Kevin Dorrell, CCIE #20765

16 Nov 2007

There is more to traceroute than meets the eye

Filed under: IOS features — dorreke @ 12:00

This is a re-publication of something I originally posted in Cisco NetPro.  I thought I would reproduce it in my blog, backdated, so that I can refer to it easily.

We all know that traceroute works by sending UDP packets with a TTL of 1, then a TTL of 2 etc., and watching for the ICMP TTL exceeded messages coming back.

But there are a couple of things I didn’t know until I tested it with Ethereal. Testing with 12.2(15)T17 on a 2610 router.

UDP source port is apparently a random high port, and different on each probe.

UDP destination port starts at any port you specify (default 33434), and increments by 1 on each probe.
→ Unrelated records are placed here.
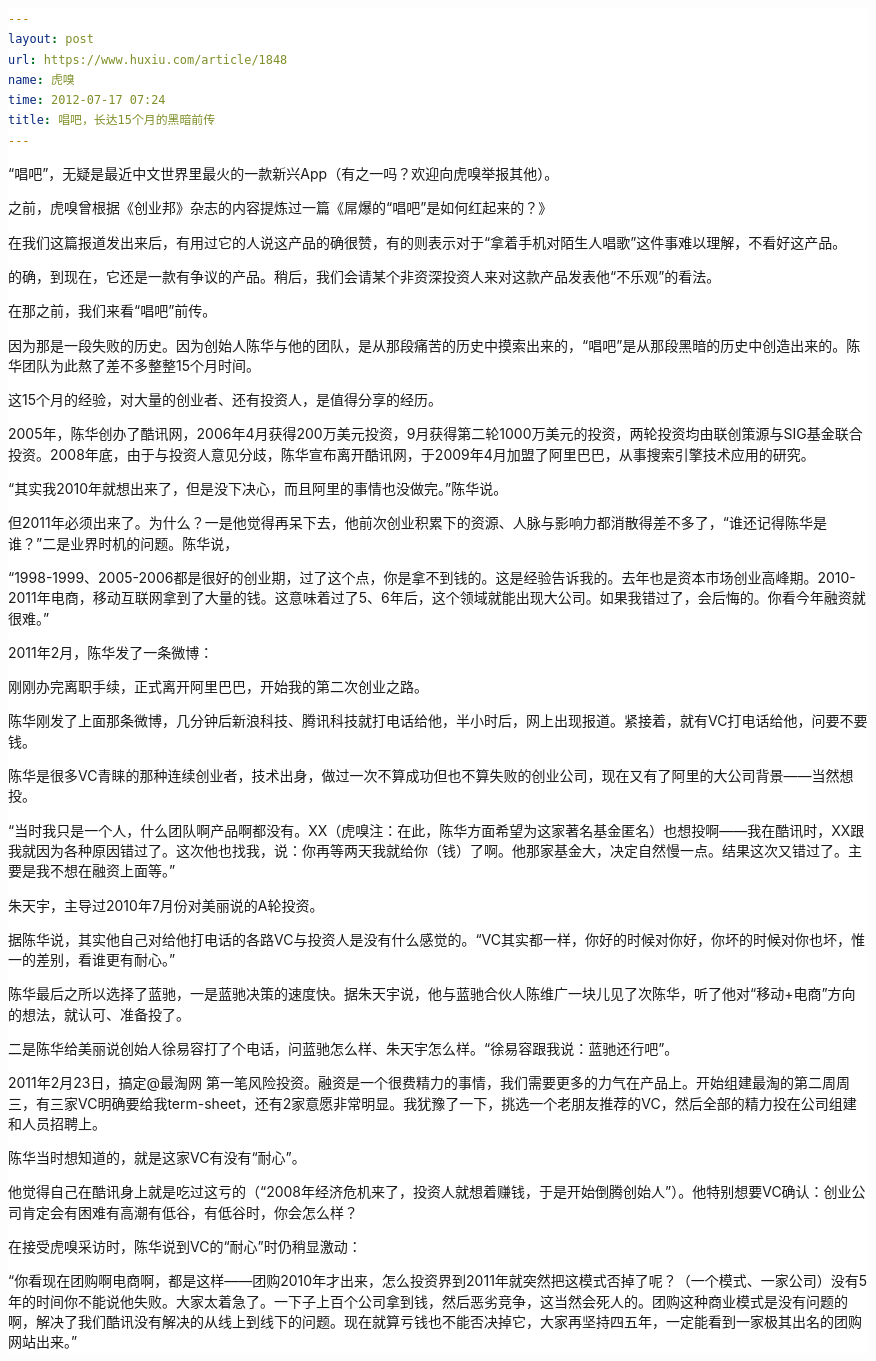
 ```yaml
---
layout: post
url: https://www.huxiu.com/article/1848
name: 虎嗅
time: 2012-07-17 07:24
title: 唱吧，长达15个月的黑暗前传
---
```

“唱吧”，无疑是最近中文世界里最火的一款新兴App（有之一吗？欢迎向虎嗅举报其他）。

之前，虎嗅曾根据《创业邦》杂志的内容提炼过一篇《屌爆的“唱吧”是如何红起来的？》

在我们这篇报道发出来后，有用过它的人说这产品的确很赞，有的则表示对于“拿着手机对陌生人唱歌”这件事难以理解，不看好这产品。

的确，到现在，它还是一款有争议的产品。稍后，我们会请某个非资深投资人来对这款产品发表他“不乐观”的看法。

在那之前，我们来看“唱吧”前传。

因为那是一段失败的历史。因为创始人陈华与他的团队，是从那段痛苦的历史中摸索出来的，“唱吧”是从那段黑暗的历史中创造出来的。陈华团队为此熬了差不多整整15个月时间。

这15个月的经验，对大量的创业者、还有投资人，是值得分享的经历。

2005年，陈华创办了酷讯网，2006年4月获得200万美元投资，9月获得第二轮1000万美元的投资，两轮投资均由联创策源与SIG基金联合投资。2008年底，由于与投资人意见分歧，陈华宣布离开酷讯网，于2009年4月加盟了阿里巴巴，从事搜索引擎技术应用的研究。

“其实我2010年就想出来了，但是没下决心，而且阿里的事情也没做完。”陈华说。

但2011年必须出来了。为什么？一是他觉得再呆下去，他前次创业积累下的资源、人脉与影响力都消散得差不多了，“谁还记得陈华是谁？”二是业界时机的问题。陈华说，

“1998-1999、2005-2006都是很好的创业期，过了这个点，你是拿不到钱的。这是经验告诉我的。去年也是资本市场创业高峰期。2010-2011年电商，移动互联网拿到了大量的钱。这意味着过了5、6年后，这个领域就能出现大公司。如果我错过了，会后悔的。你看今年融资就很难。”

2011年2月，陈华发了一条微博：

刚刚办完离职手续，正式离开阿里巴巴，开始我的第二次创业之路。

陈华刚发了上面那条微博，几分钟后新浪科技、腾讯科技就打电话给他，半小时后，网上出现报道。紧接着，就有VC打电话给他，问要不要钱。

陈华是很多VC青睐的那种连续创业者，技术出身，做过一次不算成功但也不算失败的创业公司，现在又有了阿里的大公司背景——当然想投。

“当时我只是一个人，什么团队啊产品啊都没有。XX（虎嗅注：在此，陈华方面希望为这家著名基金匿名）也想投啊——我在酷讯时，XX跟我就因为各种原因错过了。这次他也找我，说：你再等两天我就给你（钱）了啊。他那家基金大，决定自然慢一点。结果这次又错过了。主要是我不想在融资上面等。”

朱天宇，主导过2010年7月份对美丽说的A轮投资。

据陈华说，其实他自己对给他打电话的各路VC与投资人是没有什么感觉的。“VC其实都一样，你好的时候对你好，你坏的时候对你也坏，惟一的差别，看谁更有耐心。”

陈华最后之所以选择了蓝驰，一是蓝驰决策的速度快。据朱天宇说，他与蓝驰合伙人陈维广一块儿见了次陈华，听了他对“移动+电商”方向的想法，就认可、准备投了。

二是陈华给美丽说创始人徐易容打了个电话，问蓝驰怎么样、朱天宇怎么样。“徐易容跟我说：蓝驰还行吧”。

2011年2月23日，搞定@最淘网 第一笔风险投资。融资是一个很费精力的事情，我们需要更多的力气在产品上。开始组建最淘的第二周周三，有三家VC明确要给我term-sheet，还有2家意愿非常明显。我犹豫了一下，挑选一个老朋友推荐的VC，然后全部的精力投在公司组建和人员招聘上。

陈华当时想知道的，就是这家VC有没有“耐心”。

他觉得自己在酷讯身上就是吃过这亏的（“2008年经济危机来了，投资人就想着赚钱，于是开始倒腾创始人”）。他特别想要VC确认：创业公司肯定会有困难有高潮有低谷，有低谷时，你会怎么样？

在接受虎嗅采访时，陈华说到VC的“耐心”时仍稍显激动：

“你看现在团购啊电商啊，都是这样——团购2010年才出来，怎么投资界到2011年就突然把这模式否掉了呢？（一个模式、一家公司）没有5年的时间你不能说他失败。大家太着急了。一下子上百个公司拿到钱，然后恶劣竞争，这当然会死人的。团购这种商业模式是没有问题的啊，解决了我们酷讯没有解决的从线上到线下的问题。现在就算亏钱也不能否决掉它，大家再坚持四五年，一定能看到一家极其出名的团购网站出来。”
That is, if you do 3 probes each hop for a TTL of 1 to 8, it tries 24 different destination ports.

If you traceroute to 255.255.255.255, then the UDP checksum is always incorrect, at least according to Ethereal. The UDP checksum is OK on unicast and multicast destinations. It will not allow you to trace to 0.0.0.0.

For some reason, it has an aversion to sending to destination ports 5000 and 5001. If your dest port count goes through those values, Ethereal says it is a malformed packet “Cross Point Frame Injector”. However, that may be an artifact of the Ethereal – I still get the ICMP TTL response to the packet. To be investigated.